▸ Instructions to follow
The answer must be one number: how many lines in the records below contain the word "eveonline".

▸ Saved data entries
------------
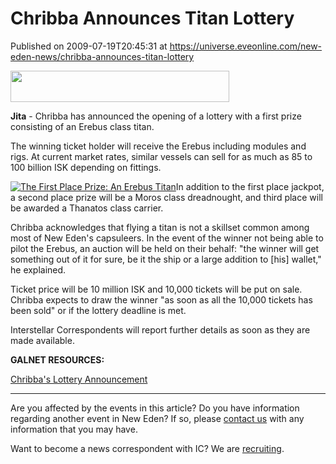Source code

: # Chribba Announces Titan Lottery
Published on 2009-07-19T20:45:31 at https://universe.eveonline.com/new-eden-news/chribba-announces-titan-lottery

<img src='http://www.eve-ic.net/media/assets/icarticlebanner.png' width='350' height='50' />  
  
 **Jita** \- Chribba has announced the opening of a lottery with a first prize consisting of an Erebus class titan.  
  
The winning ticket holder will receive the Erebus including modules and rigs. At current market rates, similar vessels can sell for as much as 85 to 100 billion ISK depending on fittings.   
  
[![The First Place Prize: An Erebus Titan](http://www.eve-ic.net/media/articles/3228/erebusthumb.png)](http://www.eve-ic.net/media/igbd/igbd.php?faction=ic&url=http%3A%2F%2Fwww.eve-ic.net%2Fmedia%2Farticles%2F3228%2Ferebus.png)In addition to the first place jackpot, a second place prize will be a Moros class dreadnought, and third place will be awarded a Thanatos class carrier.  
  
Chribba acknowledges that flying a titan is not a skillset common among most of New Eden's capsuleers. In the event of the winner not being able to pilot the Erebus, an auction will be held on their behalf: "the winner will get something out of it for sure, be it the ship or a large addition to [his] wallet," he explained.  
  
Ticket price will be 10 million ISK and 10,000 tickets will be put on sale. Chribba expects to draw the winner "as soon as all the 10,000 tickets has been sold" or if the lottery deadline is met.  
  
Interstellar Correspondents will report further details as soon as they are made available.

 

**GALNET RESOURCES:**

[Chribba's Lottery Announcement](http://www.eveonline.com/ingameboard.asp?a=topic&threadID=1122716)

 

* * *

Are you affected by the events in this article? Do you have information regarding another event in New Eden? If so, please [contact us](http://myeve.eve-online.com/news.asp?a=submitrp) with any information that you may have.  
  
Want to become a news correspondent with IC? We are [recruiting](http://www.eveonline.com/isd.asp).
------------
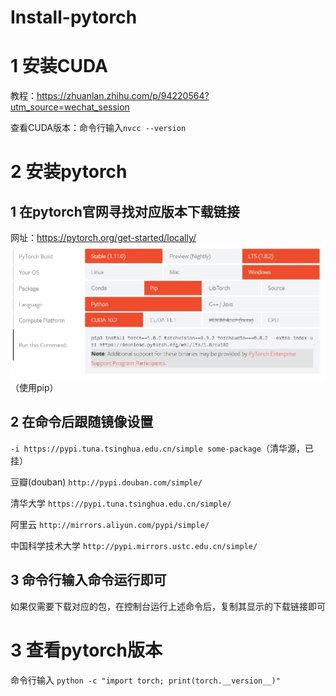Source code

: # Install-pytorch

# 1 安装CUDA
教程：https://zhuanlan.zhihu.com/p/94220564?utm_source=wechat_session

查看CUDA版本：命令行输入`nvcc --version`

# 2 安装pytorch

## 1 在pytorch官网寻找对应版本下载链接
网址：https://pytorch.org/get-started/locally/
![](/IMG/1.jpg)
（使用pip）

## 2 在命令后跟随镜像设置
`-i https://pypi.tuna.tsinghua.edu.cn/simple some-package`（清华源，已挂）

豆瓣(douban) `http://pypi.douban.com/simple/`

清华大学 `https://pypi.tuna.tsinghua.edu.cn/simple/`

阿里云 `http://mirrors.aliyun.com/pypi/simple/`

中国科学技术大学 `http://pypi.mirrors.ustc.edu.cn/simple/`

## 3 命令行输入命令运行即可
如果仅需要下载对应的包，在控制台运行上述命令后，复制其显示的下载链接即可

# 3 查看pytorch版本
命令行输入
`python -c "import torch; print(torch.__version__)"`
------------
▸ Reply to the exercise
3